→ **Your objective**: Print, from the listing below, the lines starting at the line containing "Farrakhan Abdoulaye" and ending at the line containing "in the Software", exactly as they stand, and print nothing else.

→ **Exercise material**:
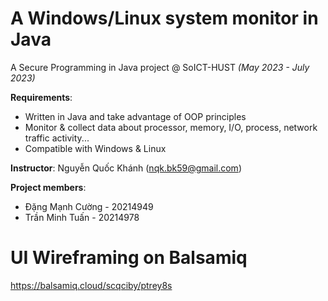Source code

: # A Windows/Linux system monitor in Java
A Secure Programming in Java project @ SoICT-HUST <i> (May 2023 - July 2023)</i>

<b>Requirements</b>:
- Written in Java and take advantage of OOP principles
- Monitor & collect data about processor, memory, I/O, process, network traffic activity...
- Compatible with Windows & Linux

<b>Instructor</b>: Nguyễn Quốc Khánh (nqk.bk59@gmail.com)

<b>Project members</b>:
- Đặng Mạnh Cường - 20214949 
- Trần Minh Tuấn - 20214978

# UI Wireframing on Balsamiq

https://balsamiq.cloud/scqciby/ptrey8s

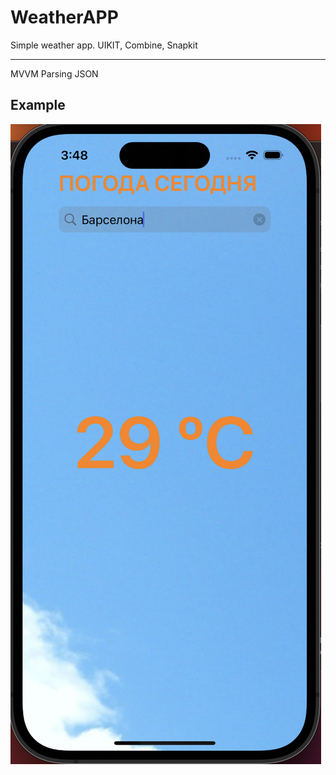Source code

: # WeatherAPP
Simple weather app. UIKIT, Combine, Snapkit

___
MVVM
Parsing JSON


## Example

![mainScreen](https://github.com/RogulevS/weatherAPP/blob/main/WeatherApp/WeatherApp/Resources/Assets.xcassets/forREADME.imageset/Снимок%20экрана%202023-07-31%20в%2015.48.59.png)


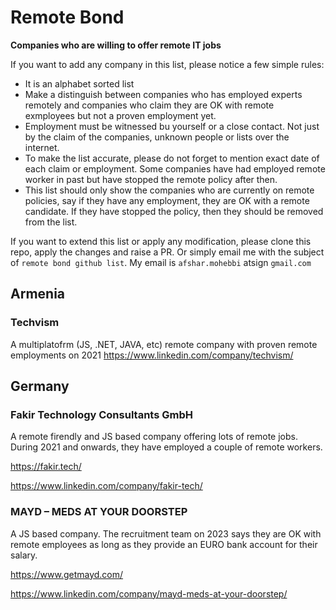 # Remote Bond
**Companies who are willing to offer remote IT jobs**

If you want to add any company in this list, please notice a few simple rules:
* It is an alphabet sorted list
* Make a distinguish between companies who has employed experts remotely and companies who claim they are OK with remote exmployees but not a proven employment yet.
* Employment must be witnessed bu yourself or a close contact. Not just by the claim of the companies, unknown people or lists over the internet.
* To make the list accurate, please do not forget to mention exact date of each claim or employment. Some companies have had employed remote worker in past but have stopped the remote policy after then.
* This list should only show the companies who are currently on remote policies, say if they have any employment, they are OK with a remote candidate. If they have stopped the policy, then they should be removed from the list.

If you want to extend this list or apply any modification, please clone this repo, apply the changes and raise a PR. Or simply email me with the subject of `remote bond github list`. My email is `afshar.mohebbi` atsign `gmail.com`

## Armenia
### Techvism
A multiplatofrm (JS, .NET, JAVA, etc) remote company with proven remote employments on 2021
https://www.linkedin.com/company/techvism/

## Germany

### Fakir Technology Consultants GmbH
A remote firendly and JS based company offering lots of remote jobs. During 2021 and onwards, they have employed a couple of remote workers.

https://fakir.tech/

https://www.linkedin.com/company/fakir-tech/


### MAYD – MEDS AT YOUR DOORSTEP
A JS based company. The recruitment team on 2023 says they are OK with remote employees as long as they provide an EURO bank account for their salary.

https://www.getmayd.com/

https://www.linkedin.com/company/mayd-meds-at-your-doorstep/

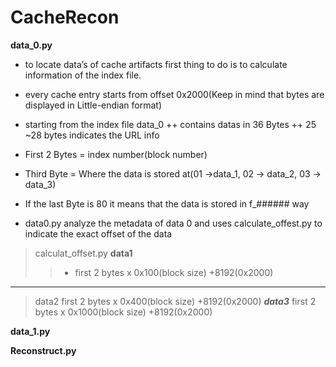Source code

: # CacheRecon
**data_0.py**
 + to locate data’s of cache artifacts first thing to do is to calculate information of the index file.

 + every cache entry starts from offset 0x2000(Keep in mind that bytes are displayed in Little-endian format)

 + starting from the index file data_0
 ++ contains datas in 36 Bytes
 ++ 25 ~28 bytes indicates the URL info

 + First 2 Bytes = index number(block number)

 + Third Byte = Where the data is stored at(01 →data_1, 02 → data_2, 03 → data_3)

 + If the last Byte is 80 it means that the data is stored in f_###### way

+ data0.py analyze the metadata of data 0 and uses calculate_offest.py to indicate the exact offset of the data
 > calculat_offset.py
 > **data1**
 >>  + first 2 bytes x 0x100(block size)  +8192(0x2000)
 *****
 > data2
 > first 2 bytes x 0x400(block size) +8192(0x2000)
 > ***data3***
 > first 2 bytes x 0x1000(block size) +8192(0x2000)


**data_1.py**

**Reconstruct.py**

--

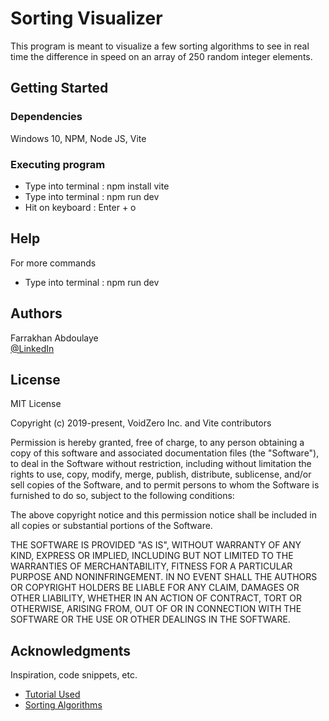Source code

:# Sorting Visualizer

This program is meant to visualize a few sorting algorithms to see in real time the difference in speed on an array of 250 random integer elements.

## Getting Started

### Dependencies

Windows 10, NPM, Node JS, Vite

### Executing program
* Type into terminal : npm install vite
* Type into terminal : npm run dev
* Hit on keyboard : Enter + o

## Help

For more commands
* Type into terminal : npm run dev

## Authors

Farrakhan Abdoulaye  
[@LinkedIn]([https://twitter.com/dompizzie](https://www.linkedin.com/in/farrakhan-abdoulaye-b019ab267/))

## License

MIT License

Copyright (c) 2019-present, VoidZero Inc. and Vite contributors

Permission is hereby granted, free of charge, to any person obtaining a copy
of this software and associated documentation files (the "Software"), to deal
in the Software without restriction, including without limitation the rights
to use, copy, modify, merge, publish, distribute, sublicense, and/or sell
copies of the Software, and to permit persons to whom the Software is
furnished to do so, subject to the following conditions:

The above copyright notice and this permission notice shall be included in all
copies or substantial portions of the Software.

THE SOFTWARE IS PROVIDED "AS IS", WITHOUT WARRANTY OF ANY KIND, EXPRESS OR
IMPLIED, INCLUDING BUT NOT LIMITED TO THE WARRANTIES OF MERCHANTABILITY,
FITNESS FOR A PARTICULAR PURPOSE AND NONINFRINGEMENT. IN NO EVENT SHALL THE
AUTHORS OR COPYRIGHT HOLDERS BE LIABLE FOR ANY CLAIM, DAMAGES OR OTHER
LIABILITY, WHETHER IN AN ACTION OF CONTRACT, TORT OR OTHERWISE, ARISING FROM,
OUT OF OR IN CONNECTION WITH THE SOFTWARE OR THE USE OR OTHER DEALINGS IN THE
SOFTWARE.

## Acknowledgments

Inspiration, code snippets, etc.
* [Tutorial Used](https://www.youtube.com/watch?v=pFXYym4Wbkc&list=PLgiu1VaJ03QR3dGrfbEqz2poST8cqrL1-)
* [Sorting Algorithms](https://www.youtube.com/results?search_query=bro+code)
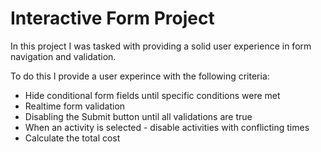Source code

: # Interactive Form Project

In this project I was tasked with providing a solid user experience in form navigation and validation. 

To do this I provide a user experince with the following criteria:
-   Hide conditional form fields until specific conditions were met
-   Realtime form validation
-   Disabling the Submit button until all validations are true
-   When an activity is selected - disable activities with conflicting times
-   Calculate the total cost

→ **Answer to this task**:
Farrakhan Abdoulaye  
[@LinkedIn]([https://twitter.com/dompizzie](https://www.linkedin.com/in/farrakhan-abdoulaye-b019ab267/))

## License

MIT License

Copyright (c) 2019-present, VoidZero Inc. and Vite contributors

Permission is hereby granted, free of charge, to any person obtaining a copy
of this software and associated documentation files (the "Software"), to deal
in the Software without restriction, including without limitation the rights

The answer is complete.